## [Task goal]
Which lines of the records below contain the string "Evolved"? Report each of them.

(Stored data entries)
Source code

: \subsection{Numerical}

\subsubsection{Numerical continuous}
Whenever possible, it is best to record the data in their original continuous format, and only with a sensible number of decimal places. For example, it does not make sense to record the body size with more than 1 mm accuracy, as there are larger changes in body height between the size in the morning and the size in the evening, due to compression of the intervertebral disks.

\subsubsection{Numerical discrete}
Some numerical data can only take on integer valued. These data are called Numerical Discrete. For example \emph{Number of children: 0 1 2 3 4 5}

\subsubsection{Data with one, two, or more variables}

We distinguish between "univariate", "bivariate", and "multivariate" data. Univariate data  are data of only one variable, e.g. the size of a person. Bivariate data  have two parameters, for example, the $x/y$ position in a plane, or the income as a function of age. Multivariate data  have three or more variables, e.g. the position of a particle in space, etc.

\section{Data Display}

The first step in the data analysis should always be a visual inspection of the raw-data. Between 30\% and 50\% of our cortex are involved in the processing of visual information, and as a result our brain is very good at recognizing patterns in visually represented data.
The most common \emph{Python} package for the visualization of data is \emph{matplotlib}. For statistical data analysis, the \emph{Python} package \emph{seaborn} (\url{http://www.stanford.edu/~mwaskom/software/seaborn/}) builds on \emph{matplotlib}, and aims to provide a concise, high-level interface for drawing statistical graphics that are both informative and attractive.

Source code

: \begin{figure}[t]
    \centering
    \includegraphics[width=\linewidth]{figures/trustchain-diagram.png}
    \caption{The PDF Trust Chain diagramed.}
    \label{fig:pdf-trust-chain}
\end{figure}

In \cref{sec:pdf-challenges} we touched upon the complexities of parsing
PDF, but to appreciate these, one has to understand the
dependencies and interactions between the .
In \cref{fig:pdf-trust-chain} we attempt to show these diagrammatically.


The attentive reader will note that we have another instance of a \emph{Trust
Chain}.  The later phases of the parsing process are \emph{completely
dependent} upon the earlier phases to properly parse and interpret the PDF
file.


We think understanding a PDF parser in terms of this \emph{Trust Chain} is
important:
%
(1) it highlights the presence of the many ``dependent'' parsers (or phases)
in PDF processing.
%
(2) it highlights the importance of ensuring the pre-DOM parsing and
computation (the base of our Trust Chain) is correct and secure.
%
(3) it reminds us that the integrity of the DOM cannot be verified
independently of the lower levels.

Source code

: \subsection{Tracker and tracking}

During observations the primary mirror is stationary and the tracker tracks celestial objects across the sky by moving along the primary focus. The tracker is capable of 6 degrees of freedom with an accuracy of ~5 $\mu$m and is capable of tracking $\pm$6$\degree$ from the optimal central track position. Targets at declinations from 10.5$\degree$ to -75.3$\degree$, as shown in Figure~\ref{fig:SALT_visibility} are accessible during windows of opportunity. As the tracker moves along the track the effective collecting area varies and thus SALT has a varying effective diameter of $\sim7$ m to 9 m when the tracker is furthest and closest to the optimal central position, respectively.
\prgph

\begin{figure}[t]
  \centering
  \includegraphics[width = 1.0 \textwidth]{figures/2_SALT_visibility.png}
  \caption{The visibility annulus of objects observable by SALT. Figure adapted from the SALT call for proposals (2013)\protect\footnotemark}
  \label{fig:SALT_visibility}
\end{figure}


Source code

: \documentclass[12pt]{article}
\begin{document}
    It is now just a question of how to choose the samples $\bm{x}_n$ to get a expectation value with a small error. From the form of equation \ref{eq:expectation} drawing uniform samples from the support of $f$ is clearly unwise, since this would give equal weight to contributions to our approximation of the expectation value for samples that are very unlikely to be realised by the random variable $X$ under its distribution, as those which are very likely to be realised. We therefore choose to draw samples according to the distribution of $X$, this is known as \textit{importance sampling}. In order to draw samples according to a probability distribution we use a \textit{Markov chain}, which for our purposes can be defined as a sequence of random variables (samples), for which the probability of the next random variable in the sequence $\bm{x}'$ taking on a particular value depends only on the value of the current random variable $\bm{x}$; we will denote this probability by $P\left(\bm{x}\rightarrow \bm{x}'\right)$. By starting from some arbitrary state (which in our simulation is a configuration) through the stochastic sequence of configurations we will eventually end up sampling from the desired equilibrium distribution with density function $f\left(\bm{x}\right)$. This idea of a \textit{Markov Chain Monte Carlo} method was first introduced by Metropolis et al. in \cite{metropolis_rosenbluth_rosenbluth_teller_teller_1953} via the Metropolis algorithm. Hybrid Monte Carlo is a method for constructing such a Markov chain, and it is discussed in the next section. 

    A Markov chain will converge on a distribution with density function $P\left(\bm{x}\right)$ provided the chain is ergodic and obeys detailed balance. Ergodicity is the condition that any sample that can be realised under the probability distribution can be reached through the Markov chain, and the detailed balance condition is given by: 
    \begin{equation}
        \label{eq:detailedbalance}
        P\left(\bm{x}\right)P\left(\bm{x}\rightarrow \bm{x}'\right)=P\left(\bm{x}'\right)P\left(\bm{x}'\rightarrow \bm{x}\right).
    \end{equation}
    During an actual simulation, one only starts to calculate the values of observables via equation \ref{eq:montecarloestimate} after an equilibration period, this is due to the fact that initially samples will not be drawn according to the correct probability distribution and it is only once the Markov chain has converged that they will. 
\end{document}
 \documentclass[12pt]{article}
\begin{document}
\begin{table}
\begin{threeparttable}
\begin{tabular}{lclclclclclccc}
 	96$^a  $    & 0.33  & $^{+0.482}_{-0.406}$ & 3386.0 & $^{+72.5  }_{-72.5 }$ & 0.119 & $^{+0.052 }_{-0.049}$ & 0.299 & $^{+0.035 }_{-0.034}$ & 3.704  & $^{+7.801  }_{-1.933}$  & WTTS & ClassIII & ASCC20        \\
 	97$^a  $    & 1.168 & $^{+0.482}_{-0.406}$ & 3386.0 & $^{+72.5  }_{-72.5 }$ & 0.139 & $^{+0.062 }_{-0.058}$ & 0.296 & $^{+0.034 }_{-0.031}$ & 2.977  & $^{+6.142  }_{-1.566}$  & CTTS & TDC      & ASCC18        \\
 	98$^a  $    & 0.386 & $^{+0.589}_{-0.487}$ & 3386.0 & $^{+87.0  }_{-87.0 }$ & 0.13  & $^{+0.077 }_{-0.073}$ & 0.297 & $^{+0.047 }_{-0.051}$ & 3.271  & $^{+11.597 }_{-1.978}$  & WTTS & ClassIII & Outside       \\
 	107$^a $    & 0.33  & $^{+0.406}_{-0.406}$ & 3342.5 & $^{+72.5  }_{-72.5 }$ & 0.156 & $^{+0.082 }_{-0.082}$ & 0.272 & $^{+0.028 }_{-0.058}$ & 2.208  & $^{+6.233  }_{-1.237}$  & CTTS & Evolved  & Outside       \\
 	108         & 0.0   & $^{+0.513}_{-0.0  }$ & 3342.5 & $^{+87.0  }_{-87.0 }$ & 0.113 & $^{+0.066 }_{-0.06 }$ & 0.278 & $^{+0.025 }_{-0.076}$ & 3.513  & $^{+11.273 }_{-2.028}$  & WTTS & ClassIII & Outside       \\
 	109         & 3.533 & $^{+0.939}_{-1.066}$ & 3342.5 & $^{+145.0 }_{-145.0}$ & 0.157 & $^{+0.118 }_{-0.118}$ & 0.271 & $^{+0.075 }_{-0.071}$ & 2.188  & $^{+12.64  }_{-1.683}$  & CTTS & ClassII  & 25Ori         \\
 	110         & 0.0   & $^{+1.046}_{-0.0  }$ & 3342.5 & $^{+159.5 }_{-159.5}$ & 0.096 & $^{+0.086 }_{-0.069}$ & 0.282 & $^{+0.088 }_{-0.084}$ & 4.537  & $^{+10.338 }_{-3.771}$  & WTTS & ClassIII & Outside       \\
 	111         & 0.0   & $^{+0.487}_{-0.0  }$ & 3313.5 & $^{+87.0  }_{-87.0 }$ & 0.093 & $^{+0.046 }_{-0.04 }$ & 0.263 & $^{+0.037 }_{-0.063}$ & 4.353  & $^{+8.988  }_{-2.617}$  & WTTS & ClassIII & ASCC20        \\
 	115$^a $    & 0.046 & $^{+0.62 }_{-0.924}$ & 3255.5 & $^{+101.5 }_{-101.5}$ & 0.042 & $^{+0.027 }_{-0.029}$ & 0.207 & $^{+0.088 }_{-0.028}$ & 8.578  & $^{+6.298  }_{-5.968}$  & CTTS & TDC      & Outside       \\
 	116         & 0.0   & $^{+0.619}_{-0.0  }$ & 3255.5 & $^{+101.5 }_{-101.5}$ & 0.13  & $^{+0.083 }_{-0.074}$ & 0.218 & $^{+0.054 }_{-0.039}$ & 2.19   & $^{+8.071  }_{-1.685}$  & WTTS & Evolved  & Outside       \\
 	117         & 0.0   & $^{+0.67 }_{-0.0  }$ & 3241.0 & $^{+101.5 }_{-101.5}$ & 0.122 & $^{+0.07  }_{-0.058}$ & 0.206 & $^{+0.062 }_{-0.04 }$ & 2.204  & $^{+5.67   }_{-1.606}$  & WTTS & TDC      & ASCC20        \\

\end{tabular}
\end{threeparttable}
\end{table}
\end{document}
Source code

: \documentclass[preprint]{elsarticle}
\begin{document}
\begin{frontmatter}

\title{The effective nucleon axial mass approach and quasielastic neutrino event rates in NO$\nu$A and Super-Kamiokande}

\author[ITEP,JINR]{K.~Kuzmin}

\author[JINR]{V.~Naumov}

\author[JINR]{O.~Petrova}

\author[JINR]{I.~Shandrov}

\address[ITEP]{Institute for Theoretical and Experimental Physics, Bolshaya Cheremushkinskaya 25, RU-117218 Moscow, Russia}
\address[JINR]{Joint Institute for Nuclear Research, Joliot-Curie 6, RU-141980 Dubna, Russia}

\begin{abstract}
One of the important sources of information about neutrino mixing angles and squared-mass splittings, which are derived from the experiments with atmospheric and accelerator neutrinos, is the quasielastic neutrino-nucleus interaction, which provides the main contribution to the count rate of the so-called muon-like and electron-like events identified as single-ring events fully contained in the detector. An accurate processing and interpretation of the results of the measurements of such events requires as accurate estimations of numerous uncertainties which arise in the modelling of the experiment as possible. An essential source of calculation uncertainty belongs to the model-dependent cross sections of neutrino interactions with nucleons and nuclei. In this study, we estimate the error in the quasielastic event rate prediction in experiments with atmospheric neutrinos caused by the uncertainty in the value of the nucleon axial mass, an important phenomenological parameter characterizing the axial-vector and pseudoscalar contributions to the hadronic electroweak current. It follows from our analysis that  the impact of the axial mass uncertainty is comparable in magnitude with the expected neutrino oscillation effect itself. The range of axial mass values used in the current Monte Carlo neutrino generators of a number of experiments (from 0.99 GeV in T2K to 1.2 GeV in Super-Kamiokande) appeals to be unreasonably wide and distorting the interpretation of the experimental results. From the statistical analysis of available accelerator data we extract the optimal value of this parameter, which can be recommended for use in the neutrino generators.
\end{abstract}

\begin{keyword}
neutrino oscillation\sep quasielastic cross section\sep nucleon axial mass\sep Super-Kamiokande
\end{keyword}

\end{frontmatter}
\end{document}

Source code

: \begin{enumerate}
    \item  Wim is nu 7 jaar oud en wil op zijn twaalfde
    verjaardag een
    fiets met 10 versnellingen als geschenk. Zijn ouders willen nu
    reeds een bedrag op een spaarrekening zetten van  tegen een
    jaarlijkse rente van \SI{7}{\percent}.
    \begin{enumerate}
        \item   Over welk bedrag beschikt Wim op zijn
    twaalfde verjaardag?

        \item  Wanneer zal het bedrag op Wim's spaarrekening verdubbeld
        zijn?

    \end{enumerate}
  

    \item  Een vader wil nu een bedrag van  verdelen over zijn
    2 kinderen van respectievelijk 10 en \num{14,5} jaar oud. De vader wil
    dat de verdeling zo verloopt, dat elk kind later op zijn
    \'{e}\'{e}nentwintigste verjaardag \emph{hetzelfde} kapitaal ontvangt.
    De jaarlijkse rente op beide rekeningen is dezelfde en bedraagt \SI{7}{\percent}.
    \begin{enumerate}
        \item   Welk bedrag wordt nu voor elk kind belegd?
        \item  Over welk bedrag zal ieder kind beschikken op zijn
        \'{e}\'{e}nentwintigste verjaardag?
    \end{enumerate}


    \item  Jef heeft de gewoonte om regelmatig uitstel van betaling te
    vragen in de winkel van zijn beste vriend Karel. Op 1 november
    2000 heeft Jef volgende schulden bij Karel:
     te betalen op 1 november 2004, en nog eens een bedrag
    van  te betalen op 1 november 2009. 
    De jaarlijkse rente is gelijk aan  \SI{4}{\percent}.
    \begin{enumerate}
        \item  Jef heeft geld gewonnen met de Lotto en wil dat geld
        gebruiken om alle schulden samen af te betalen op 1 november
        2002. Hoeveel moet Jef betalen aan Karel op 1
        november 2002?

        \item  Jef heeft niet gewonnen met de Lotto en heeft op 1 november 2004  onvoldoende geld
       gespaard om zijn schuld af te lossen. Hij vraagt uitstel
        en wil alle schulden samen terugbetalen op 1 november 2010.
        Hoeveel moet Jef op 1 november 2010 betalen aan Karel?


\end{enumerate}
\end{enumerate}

## [Response box]
 	107$^a $    & 0.33  & $^{+0.406}_{-0.406}$ & 3342.5 & $^{+72.5  }_{-72.5 }$ & 0.156 & $^{+0.082 }_{-0.082}$ & 0.272 & $^{+0.028 }_{-0.058}$ & 2.208  & $^{+6.233  }_{-1.237}$  & CTTS & Evolved  & Outside       \\
 	116         & 0.0   & $^{+0.619}_{-0.0  }$ & 3255.5 & $^{+101.5 }_{-101.5}$ & 0.13  & $^{+0.083 }_{-0.074}$ & 0.218 & $^{+0.054 }_{-0.039}$ & 2.19   & $^{+8.071  }_{-1.685}$  & WTTS & Evolved  & Outside       \\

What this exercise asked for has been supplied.